In 2006, The Coup released Pick a Bigger Weapon on Epitaph Records, featuring guest appearances by Tom Morello, Talib Kweli, Black Thought from The Roots, and Jello Biafra.

Work with Tom Morello 
In 2003, guitarist Tom Morello invited Riley to be part of the "Tell Us the Truth Tour", which was meant to shed light on the monopolization of the media and the coming FTAA agreements. The tour, hosted by Janeane Garofalo and Naomi Klein, featured acoustic performances by Riley, Morello, Billy Bragg, Steve Earle, Mike Mills, and Jill Sobule.

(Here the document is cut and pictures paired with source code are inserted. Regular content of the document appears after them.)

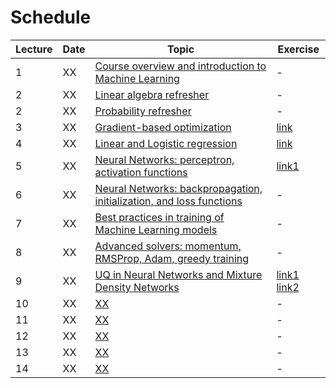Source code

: # Schedule

| Lecture | Date | Topic                                                                           | Exercise |
|---------|------|---------------------------------------------------------------------------------|----------|
| 1       | XX   | [Course overview and introduction to Machine Learning](lectures/01_intro.md)     | -        |
| 2       | XX   | [Linear algebra refresher](lectures/02_linalg.md)                                | -        |
| 2       | XX   | [Probability refresher](lectures/02_prob.md)                                     | -        | 
| 3       | XX   | [Gradient-based optimization](lectures/03_gradopt.md)                            | [link](https://github.com/DIG-Kaust/MLgeoscience/blob/main/labs/notebooks/VisualOptimization/1_VisualOptimization.ipynb) |
| 4       | XX   | [Linear and Logistic regression](lectures/04_linreg.md)                           | [link](https://github.com/DIG-Kaust/MLgeoscience/blob/main/labs/notebooks/BasicTorch/2_BasicPytorch.ipynb) |
| 5       | XX   | [Neural Networks: perceptron, activation functions](lectures/05_nn.md)             | [link1](https://github.com/DIG-Kaust/MLgeoscience/blob/main/labs/notebooks/BasicTorch/2_BasicPytorch.ipynb)   | 
| 6       | XX   | [Neural Networks: backpropagation, initialization, and loss functions](lectures/06_nn.md) | -        | 
| 7       | XX   | [Best practices in training of Machine Learning models](lectures/07_bestpractice.md)             | -        | 
| 8       | XX   | [Advanced solvers: momentum, RMSProp, Adam, greedy training](lectures/08_gradopt1.md)                                       | -        | 
| 9       | XX   | [UQ in Neural Networks and Mixture Density Networks](lectures/09_mdn.md)                  | [link1](https://github.com/DIG-Kaust/MLgeoscience/blob/main/labs/notebooks/LearningFunction/LearningFunction.ipynb) [link2](https://github.com/DIG-Kaust/MLgeoscience/blob/main/labs/notebooks/MixtureDensityNetwork/MDN.ipynb)          | 
| 10      | XX   | [XX](lectures/XX.md)                                       | -        | 
| 11      | XX   | [XX](lectures/XX.md)                                       | -        | 
| 12      | XX   | [XX](lectures/XX.md)                                       | -        | 
| 13      | XX   | [XX](lectures/XX.md)                                       | -        | 
| 14      | XX   | [XX](lectures/XX.md)                                       | -        | 

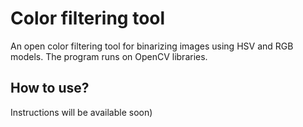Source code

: # Color filtering tool
An open color filtering tool for binarizing images using HSV and RGB models. The program runs on OpenCV libraries.


## How to use? 
Instructions will be available soon)
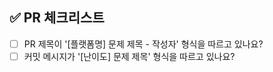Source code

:<!-- PR 제목 형식: [플랫폼명] 문제 제목 - 작성자 -->
<!-- 커밋 메시지 형식: [난이도] 문제 제목 -->

## ✅ PR 체크리스트
- [ ] PR 제목이 '[플랫폼명] 문제 제목 - 작성자' 형식을 따르고 있나요?
- [ ] 커밋 메시지가 '[난이도] 문제 제목' 형식을 따르고 있나요?
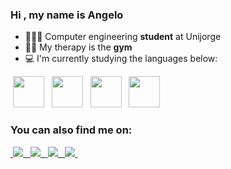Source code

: ### Hi , my name is Angelo

- 👨🏻‍💻 Computer engineering **student** at Unijorge
- 🏋🏻 My therapy is the **gym**
- 💻 I'm currently studying the languages below:
<div style ="display: inline">
&nbsp<img height = '50' width = '50' src="https://cdn.jsdelivr.net/gh/devicons/devicon/icons/python/python-original-wordmark.svg" />&nbsp
&nbsp<img height = '50' width = '50' src="https://cdn.jsdelivr.net/gh/devicons/devicon/icons/java/java-original-wordmark.svg" />&nbsp
&nbsp<img height = '50' width = '50' src="https://cdn.jsdelivr.net/gh/devicons/devicon/icons/javascript/javascript-original.svg" />&nbsp
&nbsp<img height = '50' width = '50' src="https://cdn.jsdelivr.net/gh/devicons/devicon/icons/git/git-original-wordmark.svg" />&nbsp
<div>

### You can also find me on:
 
<a href = "https://www.instagram.com/angeloshaw0/" style = "display: inline">
  	&nbsp<img src="https://img.shields.io/badge/Instagram-%23E4405F.svg?style=for-the-badge&logo=Instagram&logoColor=white" />&nbsp
<a>
<a href = "https://www.linkedin.com/in/angelo-uziel-shaw-3b626b189/" style = "display: inline">
  	&nbsp<img src="https://img.shields.io/badge/linkedin-%230077B5.svg?style=for-the-badge&logo=linkedin&logoColor=white" />&nbsp
<a>
<a href = "https://wa.me//5571999770830?text=Hello,%20Vim%20do%20seu%20perfil%20do%20Github" style = "display: inline">
  	&nbsp<img src="https://img.shields.io/badge/WhatsApp-25D366?style=for-the-badge&logo=whatsapp&logoColor=white" />&nbsp
<a>
<a href = "https://steamcommunity.com/id/angeloribeira/" style = "display: inline">
  &nbsp<img src="https://img.shields.io/badge/steam-%23000000.svg?style=for-the-badge&logo=steam&logoColor=white" />&nbsp
<a>

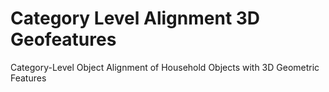 # Category Level Alignment 3D Geofeatures
Category-Level Object Alignment of Household Objects with 3D Geometric Features
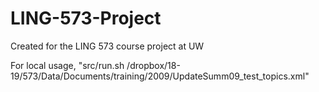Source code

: # LING-573-Project
Created for the LING 573 course project at UW

For local usage, "src/run.sh /dropbox/18-19/573/Data/Documents/training/2009/UpdateSumm09\_test\_topics.xml"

In 2006, Morello approached Riley to form a band together under the name Street Sweeper. The duo, who later changed their name to Street Sweeper Social Club, releasing their self-titled debut album in 2009. They toured in support of it along with Nine Inch Nails and Jane's Addiction. On May 24, a press release went out announcing Street Sweeper Social Club as one of the headliners of the 2010 Rock the Bells tour. Street Sweeper Social Club released The Ghetto Blaster EP in late July 2010.

Independent work 
In 1991, the same year Riley co-founded The Coup, he and other activists and hip hop artists created the Mau Mau Rhythm Collective. The Collective put on "Hip-Hop Edutainment Concerts", which allied with and promoted the campaigns of community-based organizations like Women's Economic Agenda Project (WEAP), Copwatch, International Campaign To Free Geronimo Pratt, the Black Panther Alumni Association, and various anti-police brutality projects. The Collective would use the growing popularity of their concerts to bring a large number of youth to take over a closed Oakland city council meeting and hold a public meeting.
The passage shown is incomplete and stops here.